Don't think I could use the S Boulton. There is a Sharon Bolton, a thriller writer, who goes by S Bolton. Different spelling, but if I had a £ for every time someone has spelt my name wrong lol.


----------



## J Riff (Jun 21, 2016)

Steve N. Kink.
Perry Frastic.


----------



## AstroZon (Jun 22, 2016)

AstroZon.  It's actually the name of a street in Colorado Springs.  I think when it was named it was meant to elicit a perception of aeronautics, perhaps even space.  I always liked the name even though the street is a little rough these days.  So much for I.G.Y.


----------



## Vaz (Jul 1, 2016)

Elliott Silcock

First name is my actual name but for my surname I wanted to use my grandmother's maiden (Irish) name.


----------



## j.grey (Jul 11, 2016)

Pseudonym, all the way.


----------



## Galactic Journey (Jul 13, 2017)

I don't do pseudonyms.  I was advised early on to make it or break it with my own name!  
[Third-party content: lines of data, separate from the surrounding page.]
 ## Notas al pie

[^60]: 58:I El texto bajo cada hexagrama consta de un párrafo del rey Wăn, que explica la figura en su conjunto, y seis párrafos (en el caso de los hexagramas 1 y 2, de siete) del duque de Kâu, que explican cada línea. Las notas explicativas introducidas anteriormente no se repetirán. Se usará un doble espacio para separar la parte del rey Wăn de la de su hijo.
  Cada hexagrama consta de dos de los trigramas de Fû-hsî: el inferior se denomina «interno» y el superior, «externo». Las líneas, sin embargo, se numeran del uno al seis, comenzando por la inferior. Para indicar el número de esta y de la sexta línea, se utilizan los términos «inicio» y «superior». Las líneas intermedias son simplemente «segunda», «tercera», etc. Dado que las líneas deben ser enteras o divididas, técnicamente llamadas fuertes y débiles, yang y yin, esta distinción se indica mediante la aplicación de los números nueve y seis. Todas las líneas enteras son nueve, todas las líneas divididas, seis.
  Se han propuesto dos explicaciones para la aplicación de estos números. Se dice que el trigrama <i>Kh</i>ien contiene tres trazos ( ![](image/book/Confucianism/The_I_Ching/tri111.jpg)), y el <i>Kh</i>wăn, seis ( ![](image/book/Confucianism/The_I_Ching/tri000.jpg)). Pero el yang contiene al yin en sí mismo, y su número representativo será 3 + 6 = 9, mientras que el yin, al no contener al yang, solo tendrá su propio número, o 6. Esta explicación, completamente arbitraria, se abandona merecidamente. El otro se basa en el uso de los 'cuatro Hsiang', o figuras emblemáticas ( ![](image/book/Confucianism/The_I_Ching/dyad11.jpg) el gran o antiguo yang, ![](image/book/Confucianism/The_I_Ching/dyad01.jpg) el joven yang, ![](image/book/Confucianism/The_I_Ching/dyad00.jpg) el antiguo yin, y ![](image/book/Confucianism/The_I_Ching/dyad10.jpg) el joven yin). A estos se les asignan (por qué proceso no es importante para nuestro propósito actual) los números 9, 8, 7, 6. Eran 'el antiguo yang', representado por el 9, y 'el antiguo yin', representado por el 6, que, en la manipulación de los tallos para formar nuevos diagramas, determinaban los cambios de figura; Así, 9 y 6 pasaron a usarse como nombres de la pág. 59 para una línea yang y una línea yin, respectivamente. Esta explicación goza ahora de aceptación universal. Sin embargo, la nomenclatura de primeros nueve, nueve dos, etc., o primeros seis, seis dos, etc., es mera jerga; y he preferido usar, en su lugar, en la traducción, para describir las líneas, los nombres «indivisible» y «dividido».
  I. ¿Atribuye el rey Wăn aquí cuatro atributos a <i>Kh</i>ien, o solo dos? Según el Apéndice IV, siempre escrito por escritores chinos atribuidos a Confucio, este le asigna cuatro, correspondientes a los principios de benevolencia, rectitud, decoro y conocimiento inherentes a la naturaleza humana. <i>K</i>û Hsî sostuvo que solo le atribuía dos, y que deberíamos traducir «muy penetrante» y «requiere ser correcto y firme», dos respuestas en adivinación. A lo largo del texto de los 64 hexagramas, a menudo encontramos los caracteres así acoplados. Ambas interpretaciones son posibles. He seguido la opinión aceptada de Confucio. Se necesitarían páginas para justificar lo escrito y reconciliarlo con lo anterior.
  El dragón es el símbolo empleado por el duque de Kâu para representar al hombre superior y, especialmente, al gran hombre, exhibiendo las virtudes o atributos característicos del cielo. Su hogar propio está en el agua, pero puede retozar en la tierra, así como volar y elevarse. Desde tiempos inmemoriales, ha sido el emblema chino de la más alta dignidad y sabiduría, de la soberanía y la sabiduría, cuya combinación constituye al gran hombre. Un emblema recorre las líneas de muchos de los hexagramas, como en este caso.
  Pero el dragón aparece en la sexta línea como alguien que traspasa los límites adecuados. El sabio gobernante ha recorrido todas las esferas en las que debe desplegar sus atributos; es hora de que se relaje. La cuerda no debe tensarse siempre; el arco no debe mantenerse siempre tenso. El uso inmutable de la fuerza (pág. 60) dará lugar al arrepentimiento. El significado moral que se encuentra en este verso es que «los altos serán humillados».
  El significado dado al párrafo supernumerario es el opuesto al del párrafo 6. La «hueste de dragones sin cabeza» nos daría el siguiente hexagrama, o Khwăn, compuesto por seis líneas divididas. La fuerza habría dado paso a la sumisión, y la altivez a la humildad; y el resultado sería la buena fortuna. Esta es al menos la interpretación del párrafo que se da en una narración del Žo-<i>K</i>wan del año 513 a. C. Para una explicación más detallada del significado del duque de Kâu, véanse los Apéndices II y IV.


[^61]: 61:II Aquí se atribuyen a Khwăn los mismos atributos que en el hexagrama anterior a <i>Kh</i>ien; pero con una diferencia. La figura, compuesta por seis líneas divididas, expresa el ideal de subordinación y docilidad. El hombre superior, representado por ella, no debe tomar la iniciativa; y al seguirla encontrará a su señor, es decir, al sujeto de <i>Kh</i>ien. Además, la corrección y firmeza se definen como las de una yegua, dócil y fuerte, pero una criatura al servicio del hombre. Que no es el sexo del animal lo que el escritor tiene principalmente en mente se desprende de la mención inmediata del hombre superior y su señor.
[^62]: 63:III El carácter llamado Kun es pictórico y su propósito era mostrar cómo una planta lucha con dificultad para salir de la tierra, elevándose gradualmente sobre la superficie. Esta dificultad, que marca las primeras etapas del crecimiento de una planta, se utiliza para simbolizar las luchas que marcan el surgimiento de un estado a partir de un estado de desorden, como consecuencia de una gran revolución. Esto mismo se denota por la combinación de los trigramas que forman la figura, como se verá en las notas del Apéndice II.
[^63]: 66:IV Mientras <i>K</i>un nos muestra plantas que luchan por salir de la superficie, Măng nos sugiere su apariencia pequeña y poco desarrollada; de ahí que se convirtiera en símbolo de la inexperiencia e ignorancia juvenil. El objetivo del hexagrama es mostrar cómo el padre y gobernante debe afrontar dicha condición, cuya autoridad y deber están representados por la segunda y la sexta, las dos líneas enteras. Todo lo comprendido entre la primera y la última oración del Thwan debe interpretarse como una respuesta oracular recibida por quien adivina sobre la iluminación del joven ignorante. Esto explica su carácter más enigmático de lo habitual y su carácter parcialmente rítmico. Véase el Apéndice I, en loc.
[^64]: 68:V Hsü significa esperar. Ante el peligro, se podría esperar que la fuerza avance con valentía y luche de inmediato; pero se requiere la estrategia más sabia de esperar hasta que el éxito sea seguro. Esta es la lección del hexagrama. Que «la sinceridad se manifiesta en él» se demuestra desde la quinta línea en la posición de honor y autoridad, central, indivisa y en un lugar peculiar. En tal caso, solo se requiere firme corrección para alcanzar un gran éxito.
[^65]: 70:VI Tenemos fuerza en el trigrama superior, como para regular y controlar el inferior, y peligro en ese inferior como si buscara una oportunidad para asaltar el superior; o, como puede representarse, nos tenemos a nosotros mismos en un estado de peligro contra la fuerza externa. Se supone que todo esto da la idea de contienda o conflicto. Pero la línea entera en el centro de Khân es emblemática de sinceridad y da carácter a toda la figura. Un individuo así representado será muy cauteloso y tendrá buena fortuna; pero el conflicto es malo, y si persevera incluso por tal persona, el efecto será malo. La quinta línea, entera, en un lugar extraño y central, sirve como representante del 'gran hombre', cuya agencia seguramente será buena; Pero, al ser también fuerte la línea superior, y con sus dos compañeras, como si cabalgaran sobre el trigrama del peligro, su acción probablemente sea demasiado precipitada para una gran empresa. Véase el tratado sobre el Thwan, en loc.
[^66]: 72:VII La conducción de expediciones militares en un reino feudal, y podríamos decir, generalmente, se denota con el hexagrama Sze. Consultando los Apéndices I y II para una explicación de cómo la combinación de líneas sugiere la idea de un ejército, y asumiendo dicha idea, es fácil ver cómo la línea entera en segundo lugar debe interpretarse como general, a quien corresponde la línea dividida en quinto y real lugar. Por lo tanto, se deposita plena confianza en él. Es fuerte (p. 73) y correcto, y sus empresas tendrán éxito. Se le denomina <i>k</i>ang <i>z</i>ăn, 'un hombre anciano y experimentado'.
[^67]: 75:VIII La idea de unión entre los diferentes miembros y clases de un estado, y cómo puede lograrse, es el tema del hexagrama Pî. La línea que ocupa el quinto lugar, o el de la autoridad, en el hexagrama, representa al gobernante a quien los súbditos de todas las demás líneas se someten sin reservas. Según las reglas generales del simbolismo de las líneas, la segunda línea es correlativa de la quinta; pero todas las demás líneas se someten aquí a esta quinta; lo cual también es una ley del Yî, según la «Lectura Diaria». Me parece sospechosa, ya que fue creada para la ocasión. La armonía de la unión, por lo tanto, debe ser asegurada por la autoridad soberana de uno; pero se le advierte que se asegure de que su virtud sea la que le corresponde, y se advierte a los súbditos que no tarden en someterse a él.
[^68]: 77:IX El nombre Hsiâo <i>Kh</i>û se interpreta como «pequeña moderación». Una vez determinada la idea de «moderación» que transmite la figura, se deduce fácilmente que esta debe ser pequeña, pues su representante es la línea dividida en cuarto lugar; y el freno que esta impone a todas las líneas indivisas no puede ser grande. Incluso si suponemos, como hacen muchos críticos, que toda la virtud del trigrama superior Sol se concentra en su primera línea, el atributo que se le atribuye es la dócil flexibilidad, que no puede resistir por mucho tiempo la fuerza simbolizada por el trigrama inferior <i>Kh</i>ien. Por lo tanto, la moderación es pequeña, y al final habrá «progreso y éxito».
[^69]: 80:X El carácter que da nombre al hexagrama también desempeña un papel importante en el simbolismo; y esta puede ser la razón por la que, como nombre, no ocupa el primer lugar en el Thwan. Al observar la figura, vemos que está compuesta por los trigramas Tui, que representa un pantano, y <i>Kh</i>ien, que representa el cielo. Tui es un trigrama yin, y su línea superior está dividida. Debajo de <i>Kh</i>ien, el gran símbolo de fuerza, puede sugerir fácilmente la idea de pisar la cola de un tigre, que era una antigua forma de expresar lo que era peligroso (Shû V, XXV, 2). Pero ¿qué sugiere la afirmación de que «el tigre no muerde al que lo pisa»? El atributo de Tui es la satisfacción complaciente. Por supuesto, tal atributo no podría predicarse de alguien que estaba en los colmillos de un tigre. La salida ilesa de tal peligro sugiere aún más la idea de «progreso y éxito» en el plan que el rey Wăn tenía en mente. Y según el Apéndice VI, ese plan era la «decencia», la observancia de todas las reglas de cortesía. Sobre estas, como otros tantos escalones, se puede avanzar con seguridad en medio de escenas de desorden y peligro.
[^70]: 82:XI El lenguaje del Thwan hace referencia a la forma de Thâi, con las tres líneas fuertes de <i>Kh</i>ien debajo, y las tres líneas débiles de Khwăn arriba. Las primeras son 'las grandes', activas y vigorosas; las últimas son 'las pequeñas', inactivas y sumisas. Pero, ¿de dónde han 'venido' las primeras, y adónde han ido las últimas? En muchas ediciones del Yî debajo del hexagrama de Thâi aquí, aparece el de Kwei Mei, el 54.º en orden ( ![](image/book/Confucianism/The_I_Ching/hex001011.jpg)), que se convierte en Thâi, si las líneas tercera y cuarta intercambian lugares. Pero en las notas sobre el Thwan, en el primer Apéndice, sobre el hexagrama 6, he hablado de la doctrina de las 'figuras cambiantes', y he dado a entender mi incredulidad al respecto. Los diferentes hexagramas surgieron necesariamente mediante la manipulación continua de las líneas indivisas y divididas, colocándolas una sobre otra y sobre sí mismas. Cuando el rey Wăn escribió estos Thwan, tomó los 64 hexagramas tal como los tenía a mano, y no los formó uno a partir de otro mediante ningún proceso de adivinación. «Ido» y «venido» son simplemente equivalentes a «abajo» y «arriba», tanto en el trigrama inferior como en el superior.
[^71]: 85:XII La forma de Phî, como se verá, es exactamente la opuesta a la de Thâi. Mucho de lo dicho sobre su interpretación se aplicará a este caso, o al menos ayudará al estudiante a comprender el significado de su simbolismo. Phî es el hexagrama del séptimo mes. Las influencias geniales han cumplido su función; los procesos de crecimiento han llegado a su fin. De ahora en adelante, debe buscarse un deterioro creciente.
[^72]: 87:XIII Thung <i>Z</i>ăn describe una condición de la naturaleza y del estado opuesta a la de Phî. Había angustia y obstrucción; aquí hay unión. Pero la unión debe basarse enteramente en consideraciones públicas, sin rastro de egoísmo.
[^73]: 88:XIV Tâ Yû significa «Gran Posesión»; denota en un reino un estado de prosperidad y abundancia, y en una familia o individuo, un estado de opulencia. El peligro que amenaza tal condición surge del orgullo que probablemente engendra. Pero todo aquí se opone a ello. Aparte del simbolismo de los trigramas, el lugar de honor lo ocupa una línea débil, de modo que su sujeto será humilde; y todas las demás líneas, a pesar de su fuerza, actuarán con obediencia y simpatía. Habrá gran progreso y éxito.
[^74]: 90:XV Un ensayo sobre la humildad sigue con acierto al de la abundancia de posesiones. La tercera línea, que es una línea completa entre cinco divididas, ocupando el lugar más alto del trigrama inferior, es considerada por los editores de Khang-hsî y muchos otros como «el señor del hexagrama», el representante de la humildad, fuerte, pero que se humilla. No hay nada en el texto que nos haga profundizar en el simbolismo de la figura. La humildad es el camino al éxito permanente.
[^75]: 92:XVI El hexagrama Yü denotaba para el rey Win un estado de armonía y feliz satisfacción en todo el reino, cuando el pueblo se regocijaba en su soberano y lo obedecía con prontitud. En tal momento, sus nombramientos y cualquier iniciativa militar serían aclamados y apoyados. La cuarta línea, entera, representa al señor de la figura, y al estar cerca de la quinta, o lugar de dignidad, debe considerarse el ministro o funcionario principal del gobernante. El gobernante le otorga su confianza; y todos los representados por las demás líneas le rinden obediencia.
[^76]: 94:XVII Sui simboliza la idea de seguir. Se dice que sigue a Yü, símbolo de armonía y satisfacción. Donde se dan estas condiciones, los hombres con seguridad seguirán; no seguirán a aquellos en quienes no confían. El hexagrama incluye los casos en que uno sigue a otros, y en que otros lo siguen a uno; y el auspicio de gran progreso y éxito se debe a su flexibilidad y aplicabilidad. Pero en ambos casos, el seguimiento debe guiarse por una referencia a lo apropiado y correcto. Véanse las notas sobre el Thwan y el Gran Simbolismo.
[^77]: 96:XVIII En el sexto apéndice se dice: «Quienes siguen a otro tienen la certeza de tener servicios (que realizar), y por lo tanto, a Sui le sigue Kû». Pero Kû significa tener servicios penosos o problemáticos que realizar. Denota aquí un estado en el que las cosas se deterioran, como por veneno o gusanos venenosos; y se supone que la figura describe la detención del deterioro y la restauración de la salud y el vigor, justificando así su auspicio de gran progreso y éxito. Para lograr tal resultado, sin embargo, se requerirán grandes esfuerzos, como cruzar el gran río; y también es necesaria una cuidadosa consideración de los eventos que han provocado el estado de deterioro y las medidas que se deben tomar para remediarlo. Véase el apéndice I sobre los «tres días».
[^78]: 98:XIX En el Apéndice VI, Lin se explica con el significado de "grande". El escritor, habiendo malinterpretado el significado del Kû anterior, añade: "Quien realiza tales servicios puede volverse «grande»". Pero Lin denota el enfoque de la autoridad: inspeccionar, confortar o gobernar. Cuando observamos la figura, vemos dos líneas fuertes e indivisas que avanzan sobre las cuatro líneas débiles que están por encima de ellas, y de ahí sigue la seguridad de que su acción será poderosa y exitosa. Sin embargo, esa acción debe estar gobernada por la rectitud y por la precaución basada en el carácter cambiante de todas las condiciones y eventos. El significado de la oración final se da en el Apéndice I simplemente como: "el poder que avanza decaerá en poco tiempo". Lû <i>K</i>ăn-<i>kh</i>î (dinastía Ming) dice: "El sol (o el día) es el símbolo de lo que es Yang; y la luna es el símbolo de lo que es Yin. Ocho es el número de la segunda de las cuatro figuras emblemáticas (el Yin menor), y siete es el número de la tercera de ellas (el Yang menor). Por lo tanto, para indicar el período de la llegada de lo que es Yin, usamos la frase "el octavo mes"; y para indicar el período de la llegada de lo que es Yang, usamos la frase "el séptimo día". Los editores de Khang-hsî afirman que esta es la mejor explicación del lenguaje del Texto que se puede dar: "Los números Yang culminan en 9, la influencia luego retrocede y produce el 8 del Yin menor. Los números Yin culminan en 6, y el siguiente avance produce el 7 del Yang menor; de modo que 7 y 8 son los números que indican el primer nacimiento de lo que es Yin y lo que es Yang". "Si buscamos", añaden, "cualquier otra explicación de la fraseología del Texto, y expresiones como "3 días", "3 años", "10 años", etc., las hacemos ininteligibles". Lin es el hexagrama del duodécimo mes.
Luckily, it's a pretty good one.  Nevertheless, when I won the Serling last year, I was initially just listed on the plaque as "The Traveler," which is why I started putting by-lines for my articles.  That and a whole bunch of other people started writing for me.


----------



## AlexH (Jul 15, 2017)

Not quite a pseudonym, but I was thinking of going with Alex of Harford instead of Alex Harford. I'm Alex of Harford in my band, personal and work e-mails, but I think I'll stick with Alex Harford for writing as it's less complicated. Over 10 years later it still amuses me when I apply for a job (or something official) and I get an e-mail back, and realise it said "Alex of Harford" in their From field.


----------



## apocalypsegal (Jul 18, 2017)

Apocalypsegal is my real name! I blame my mother. She thought I needed a name no one else had, so there you go. If I'd been a boy, I would have been stuck with Willy Wangle. Thank you, twist of fate!


----------



## psychotick (Jul 18, 2017)

Hi,

That's such a coincidence - I was planning on naming my cat Catastrophegal - but she objected strenuously!

Cheers, Greg.


----------



## Galactic Journey (Jul 25, 2017)

My cat chose the pseudonym shndfyh783y78hkdk.  As yet, I have not determined the significance...


----------



## steffthecat (Aug 28, 2017)

Mine is Madame Hellshadow.


----------